Expressing opinions of your neighbours is an almost global activity, taken to extremes with the skimmington, shivari or charivari in which neighbours make considerable noise on pots and pans, force the victims to demean themselves, and humiliate and shame a member of the community. Modern readers of Thomas Hardy’s 1884 novel The Mayor of Casterbridge will have read the description of a Dorset skimmington.
In the summer of 1897 a Lancashire married couple – Edward and Lucy Yates – who lived at 201 Watery Lane, Sutton near St Helens were victims. Over two hundred people surrounded their home, burning effigies of the pair. Edward was a factory worker, his wife “a coloured woman” “kept a small shop”. They had six children. He had failed to keep up maintenance payments, and so was sent to prison. The details are the subject of Sutton Beauty and Heritage post, 17 October 2019. It does not note Lucy’s colour, which is mentioned in the Liverpool Weekly Courier of 4 September 1897, page 7 in its report of their appearance at the St Helens police court. The Liverpool Daily Post of 9 May has some details too, as does its issue of 29 May (page 7). The crowd and burning effigies are mentioned in the Liverpool Daily Post of 12 June, page 7.
As with other skimmingtons, the suggestion that Lucy Yates, separated from her husband, had got involved with a local man motivated the crowd.
The impact on the children remains uncertain.
This page was brought to the attention of historian/genealogist Kathy Chater who examined census returns and advised the following, from which we now know Lucy Yates was born in Britain.

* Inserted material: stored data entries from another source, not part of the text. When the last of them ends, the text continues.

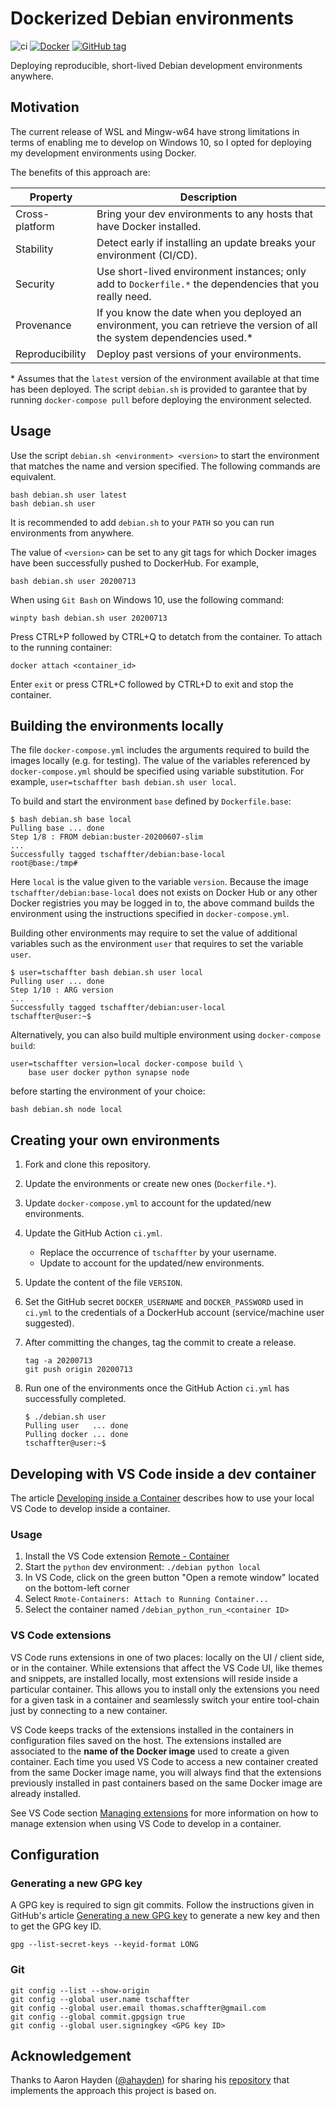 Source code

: # Dockerized Debian environments

![ci](https://github.com/tschaffter/debian/workflows/ci/badge.svg)
[![Docker](https://img.shields.io/badge/docker-tschaffter%2Fdebian-blue)](https://hub.docker.com/repository/docker/tschaffter/debian)
[![GitHub tag](https://img.shields.io/badge/release-20200802-blue)](https://github.com/tschaffter/debian/releases/tag/20200802)

Deploying reproducible, short-lived Debian development environments anywhere.

## Motivation

The current release of WSL and Mingw-w64 have strong limitations in terms of
enabling me to develop on Windows 10, so I opted for deploying my development
environments using Docker.

The benefits of this approach are:

| Property | Description |
|---|---|
| Cross-platform | Bring your dev environments to any hosts that have Docker installed. |
| Stability | Detect early if installing an update breaks your environment (CI/CD). |
| Security | Use short-lived environment instances; only add to `Dockerfile.*` the dependencies that you really need. |
| Provenance | If you know the date when you deployed an environment, you can retrieve the version of all the system dependencies used.\* |
| Reproducibility | Deploy past versions of your environments. |

\* Assumes that the `latest` version of the environment available at that time has been
deployed. The script `debian.sh` is provided to garantee that by running
`docker-compose pull` before deploying the environment selected.

## Usage

Use the script `debian.sh <environment> <version>` to start the environment
that matches the name and version specified. The following commands are
equivalent.

```console
bash debian.sh user latest
bash debian.sh user
```

It is recommended to add `debian.sh` to your `PATH` so you can run environments
from anywhere.

The value of `<version>` can be set to any git tags for which Docker images have
been successfully pushed to DockerHub. For example,

```console
bash debian.sh user 20200713
```

When using `Git Bash` on Windows 10, use the following command:

```console
winpty bash debian.sh user 20200713
```

Press CTRL+P followed by CTRL+Q to detatch from the container. To attach to the
running container:

```console
docker attach <container_id>
```

Enter `exit` or press CTRL+C followed by CTRL+D to exit and stop the container.

## Building the environments locally

The file `docker-compose.yml` includes the arguments required to build the
images locally (e.g. for testing). The value of the variables referenced by
`docker-compose.yml` should be specified using variable substitution. For
example, `user=tschaffter bash debian.sh user local`.

To build and start the environment `base` defined by `Dockerfile.base`:

```console
$ bash debian.sh base local
Pulling base ... done
Step 1/8 : FROM debian:buster-20200607-slim
...
Successfully tagged tschaffter/debian:base-local
root@base:/tmp#
```

Here `local` is the value given to the variable `version`. Because the
image `tschaffter/debian:base-local` does not exists on Docker Hub or any other
Docker registries you may be logged in to, the above command
builds the environment using the instructions specified in `docker-compose.yml`.

Building other environments may require to set the value of additional variables
such as the environment `user` that requires to set the variable `user`.

```console
$ user=tschaffter bash debian.sh user local
Pulling user ... done
Step 1/10 : ARG version
...
Successfully tagged tschaffter/debian:user-local
tschaffter@user:~$
```

Alternatively, you can also build multiple environment using
`docker-compose build`:

```console
user=tschaffter version=local docker-compose build \
    base user docker python synapse node
```

before starting the environment of your choice:

```console
bash debian.sh node local
```

## Creating your own environments

1. Fork and clone this repository.
2. Update the environments or create new ones (`Dockerfile.*`).
3. Update `docker-compose.yml` to account for the updated/new environments.
4. Update the GitHub Action `ci.yml`.

    - Replace the occurrence of `tschaffter` by your username.
    - Update to account for the updated/new environments.

5. Update the content of the file `VERSION`.
6. Set the GitHub secret `DOCKER_USERNAME` and `DOCKER_PASSWORD` used in `ci.yml`
to the credentials of a DockerHub account (service/machine user suggested).
7. After committing the changes, tag the commit to create a release.

    ```console
    tag -a 20200713
    git push origin 20200713
    ```

8. Run one of the environments once the GitHub Action `ci.yml` has successfully
completed.

    ```console
    $ ./debian.sh user
    Pulling user   ... done
    Pulling docker ... done
    tschaffter@user:~$
    ```

## Developing with VS Code inside a dev container

The article [Developing inside a Container](https://code.visualstudio.com/docs/remote/containers)
describes how to use your local VS Code to develop inside a container.

### Usage

1. Install the VS Code extension [Remote - Container](https://marketplace.visualstudio.com/items?itemName=ms-vscode-remote.remote-containers)
2. Start the `python` dev environment: `./debian python local`
3. In VS Code, click on the green button "Open a remote window" located on the
bottom-left corner
4. Select `Rmote-Containers: Attach to Running Container...`
5. Select the container named `/debian_python_run_<container ID>`

### VS Code extensions

VS Code runs extensions in one of two places: locally on the UI / client side,
or in the container. While extensions that affect the VS Code UI, like themes
and snippets, are installed locally, most extensions will reside inside a
particular container. This allows you to install only the extensions you need
for a given task in a container and seamlessly switch your entire tool-chain
just by connecting to a new container.

VS Code keeps tracks of the extensions installed in the containers in
configuration files saved on the host. The extensions installed are associated
to the **name of the Docker image** used to create a given container. Each time
you used VS Code to access a new container created from the same Docker image
name, you will always find that the extensions previously installed in
past containers based on the same Docker image are already installed.

See VS Code section [Managing extensions](https://code.visualstudio.com/docs/remote/containers#_managing-extensions)
for more information on how to manage extension when using VS Code to develop
in a container.

## Configuration

### Generating a new GPG key

A GPG key is required to sign git commits. Follow the instructions given in
GitHub's article [Generating a new GPG key](https://docs.github.com/en/github/authenticating-to-github/generating-a-new-gpg-key)
to generate a new key and then to get the GPG key ID.

```console
gpg --list-secret-keys --keyid-format LONG
```

### Git

```console
git config --list --show-origin
git config --global user.name tschaffter
git config --global user.email thomas.schaffter@gmail.com
git config --global commit.gpgsign true
git config --global user.signingkey <GPG key ID>
```

## Acknowledgement

Thanks to Aaron Hayden ([@ahayden](https://github.com/ahayden)) for sharing his
[repository](https://github.com/ahayden/debuerreotype/tree/037869977855fe6473e3f2096dbff650968df441)
that implements the approach this project is based on.
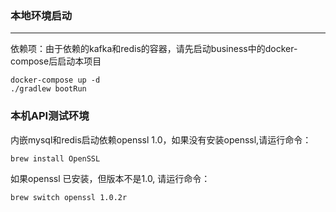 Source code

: ### 本地环境启动  

---
依赖项：由于依赖的kafka和redis的容器，请先启动business中的docker-compose后启动本项目

```.env
docker-compose up -d
./gradlew bootRun
```

### 本机API测试环境
内嵌mysql和redis启动依赖openssl 1.0，如果没有安装openssl,请运行命令：  
```  
brew install OpenSSL
```
如果openssl 已安装，但版本不是1.0, 请运行命令：
```
brew switch openssl 1.0.2r 
``` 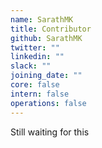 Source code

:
```yaml
---
name: SarathMK
title: Contributor
github: SarathMK
twitter: ""
linkedin: ""
slack: ""
joining_date: ""
core: false
intern: false
operations: false
---
```


Still waiting for this

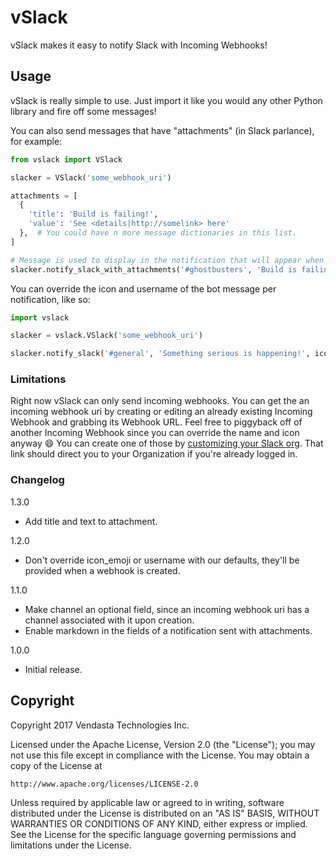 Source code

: vSlack
======

vSlack makes it easy to notify Slack with Incoming Webhooks!

## Usage

vSlack is really simple to use. Just import it like you would any other Python library and fire off some messages!

You can also send messages that have "attachments" (in Slack parlance), for example:

```python
from vslack import VSlack

slacker = VSlack('some_webhook_uri')

attachments = [
  {
    'title': 'Build is failing!',
    'value': 'See <details|http://somelink> here'
  },  # You could have n more message dictionaries in this list.
]

# Message is used to display in the notification that will appear when this message goes out to users.
slacker.notify_slack_with_attachments('#ghostbusters', 'Build is failing', attachments)
```

You can override the icon and username of the bot message per notification, like so:

```python
import vslack

slacker = vslack.VSlack('some_webhook_uri')

slacker.notify_slack('#general', 'Something serious is happening!', icon_emoji=':no_good:', username='Serious Notifier')
```

### Limitations

Right now vSlack can only send incoming webhooks. You can get the an incoming webhook uri by creating or editing an
already existing Incoming Webhook and grabbing its Webhook URL. Feel free to piggyback off of another Incoming Webhook
since you can override the name and icon anyway :smile: You can create one of those by [customizing your Slack org](https://slack.com/apps/manage/custom-integrations).
That link should direct you to your Organization if you're already logged in.

### Changelog
1.3.0
- Add title and text to attachment.

1.2.0
- Don't override icon_emoji or username with our defaults, they'll be provided when a webhook is created.

1.1.0
- Make channel an optional field, since an incoming webhook uri has a channel associated with it upon creation.
- Enable markdown in the fields of a notification sent with attachments.

1.0.0
- Initial release.

## Copyright

Copyright 2017 Vendasta Technologies Inc.

Licensed under the Apache License, Version 2.0 (the "License");
you may not use this file except in compliance with the License.
You may obtain a copy of the License at

    http://www.apache.org/licenses/LICENSE-2.0

Unless required by applicable law or agreed to in writing, software
distributed under the License is distributed on an "AS IS" BASIS,
WITHOUT WARRANTIES OR CONDITIONS OF ANY KIND, either express or implied.
See the License for the specific language governing permissions and
limitations under the License.
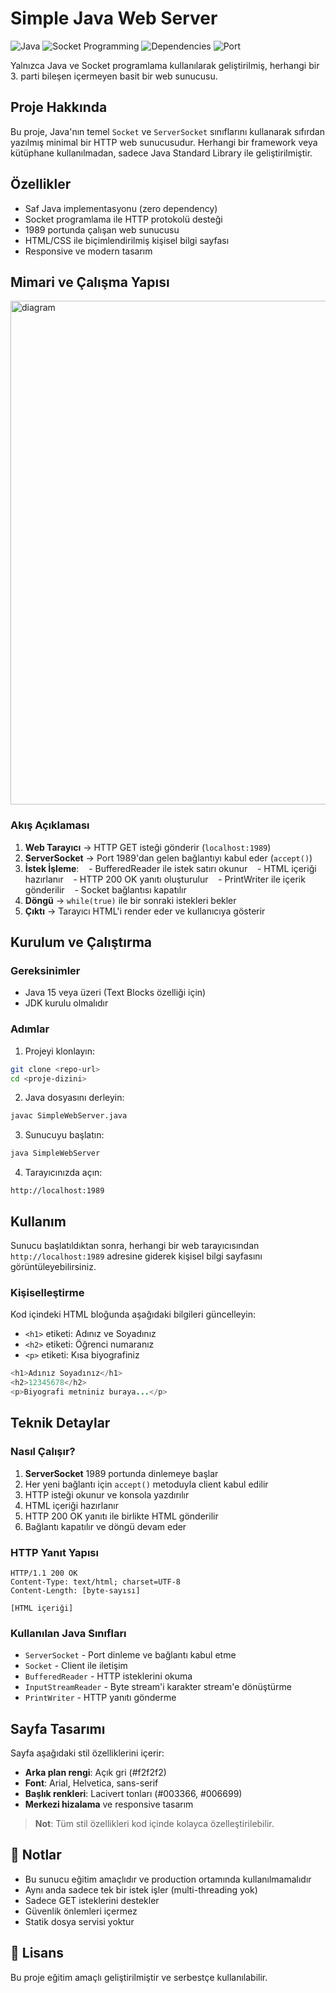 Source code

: # Simple Java Web Server
![Java](https://img.shields.io/badge/Java-15+-ED8B00?logo=openjdk&logoColor=white)
![Socket Programming](https://img.shields.io/badge/Socket-Programming-blue.svg)
![Dependencies](https://img.shields.io/badge/dependencies-zero-success.svg)
![Port](https://img.shields.io/badge/port-1989-lightblue.svg)

Yalnızca Java ve Socket programlama kullanılarak geliştirilmiş, herhangi bir 3. parti bileşen içermeyen basit bir web sunucusu.

##  Proje Hakkında

Bu proje, Java'nın temel `Socket` ve `ServerSocket` sınıflarını kullanarak sıfırdan yazılmış minimal bir HTTP web sunucusudur. Herhangi bir framework veya kütüphane kullanılmadan, sadece Java Standard Library ile geliştirilmiştir.

##  Özellikler

-  Saf Java implementasyonu (zero dependency)
-  Socket programlama ile HTTP protokolü desteği
-  1989 portunda çalışan web sunucusu
-  HTML/CSS ile biçimlendirilmiş kişisel bilgi sayfası
-  Responsive ve modern tasarım

##  Mimari ve Çalışma Yapısı

<img width="1078" height="806" alt="diagram" src="https://github.com/user-attachments/assets/83ca1e9e-cdf4-40cf-ab0b-118137ace8d7" />


### Akış Açıklaması

1. **Web Tarayıcı** → HTTP GET isteği gönderir (`localhost:1989`)
2. **ServerSocket** → Port 1989'dan gelen bağlantıyı kabul eder (`accept()`)
3. **İstek İşleme**:
   - BufferedReader ile istek satırı okunur
   - HTML içeriği hazırlanır
   - HTTP 200 OK yanıtı oluşturulur
   - PrintWriter ile içerik gönderilir
   - Socket bağlantısı kapatılır
4. **Döngü** → `while(true)` ile bir sonraki istekleri bekler
5. **Çıktı** → Tarayıcı HTML'i render eder ve kullanıcıya gösterir

##  Kurulum ve Çalıştırma

### Gereksinimler
- Java 15 veya üzeri (Text Blocks özelliği için)
- JDK kurulu olmalıdır

### Adımlar

1. Projeyi klonlayın:
```bash
git clone <repo-url>
cd <proje-dizini>
```

2. Java dosyasını derleyin:
```bash
javac SimpleWebServer.java
```

3. Sunucuyu başlatın:
```bash
java SimpleWebServer
```

4. Tarayıcınızda açın:
```
http://localhost:1989
```

##  Kullanım

Sunucu başlatıldıktan sonra, herhangi bir web tarayıcısından `http://localhost:1989` adresine giderek kişisel bilgi sayfasını görüntüleyebilirsiniz.

### Kişiselleştirme

Kod içindeki HTML bloğunda aşağıdaki bilgileri güncelleyin:
- `<h1>` etiketi: Adınız ve Soyadınız
- `<h2>` etiketi: Öğrenci numaranız
- `<p>` etiketi: Kısa biyografiniz

```java
<h1>Adınız Soyadınız</h1>
<h2>12345678</h2>
<p>Biyografi metniniz buraya...</p>
```

##  Teknik Detaylar

### Nasıl Çalışır?

1. **ServerSocket** 1989 portunda dinlemeye başlar
2. Her yeni bağlantı için `accept()` metoduyla client kabul edilir
3. HTTP isteği okunur ve konsola yazdırılır
4. HTML içeriği hazırlanır
5. HTTP 200 OK yanıtı ile birlikte HTML gönderilir
6. Bağlantı kapatılır ve döngü devam eder

### HTTP Yanıt Yapısı

```
HTTP/1.1 200 OK
Content-Type: text/html; charset=UTF-8
Content-Length: [byte-sayısı]

[HTML içeriği]
```

### Kullanılan Java Sınıfları

- `ServerSocket` - Port dinleme ve bağlantı kabul etme
- `Socket` - Client ile iletişim
- `BufferedReader` - HTTP isteklerini okuma
- `InputStreamReader` - Byte stream'i karakter stream'e dönüştürme
- `PrintWriter` - HTTP yanıtı gönderme

##  Sayfa Tasarımı

Sayfa aşağıdaki stil özelliklerini içerir:
- **Arka plan rengi**: Açık gri (#f2f2f2)
- **Font**: Arial, Helvetica, sans-serif
- **Başlık renkleri**: Lacivert tonları (#003366, #006699)
- **Merkezi hizalama** ve responsive tasarım

> **Not**: Tüm stil özellikleri kod içinde kolayca özelleştirilebilir.

## 📝 Notlar

- Bu sunucu eğitim amaçlıdır ve production ortamında kullanılmamalıdır
- Aynı anda sadece tek bir istek işler (multi-threading yok)
- Sadece GET isteklerini destekler
- Güvenlik önlemleri içermez
- Statik dosya servisi yoktur

## 📄 Lisans

Bu proje eğitim amaçlı geliştirilmiştir ve serbestçe kullanılabilir.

Lucy was born Lucy Daniels in Leigh (between Manchester and Wigan) in 1849, Edward was four years older and also Lancashire born. They married in Leigh in 1875 and had three children by 1881; rising to seven children according to the 1891 census. In 1891 the Yateses were living at 218 Watery Lane in Prescot and their family is listed as
Betsey, 15, who was a general servant (dom)
Minnie, scholar
Samuel, 10, b. Sutton, Lancs, scholar.
George, 7, b. Sutton, Lancs, scholar.
Lucy, 5, b. Sutton, Lancs, scholar.
Granville L.,3 , b. Sutton, Lancs.
Benjamin , 4mo, b. Sutton, Lancs.
They also had a boarder.
Lucy’s father George Daniels had been born in the West Indies around 1822 and worked as a slater. His daughter Lucy was a domestic servant in 1871. The 1881 census (which has America as his birth place) records him living next door to Edward and Lucy. No evidence of the shop has been uncovered.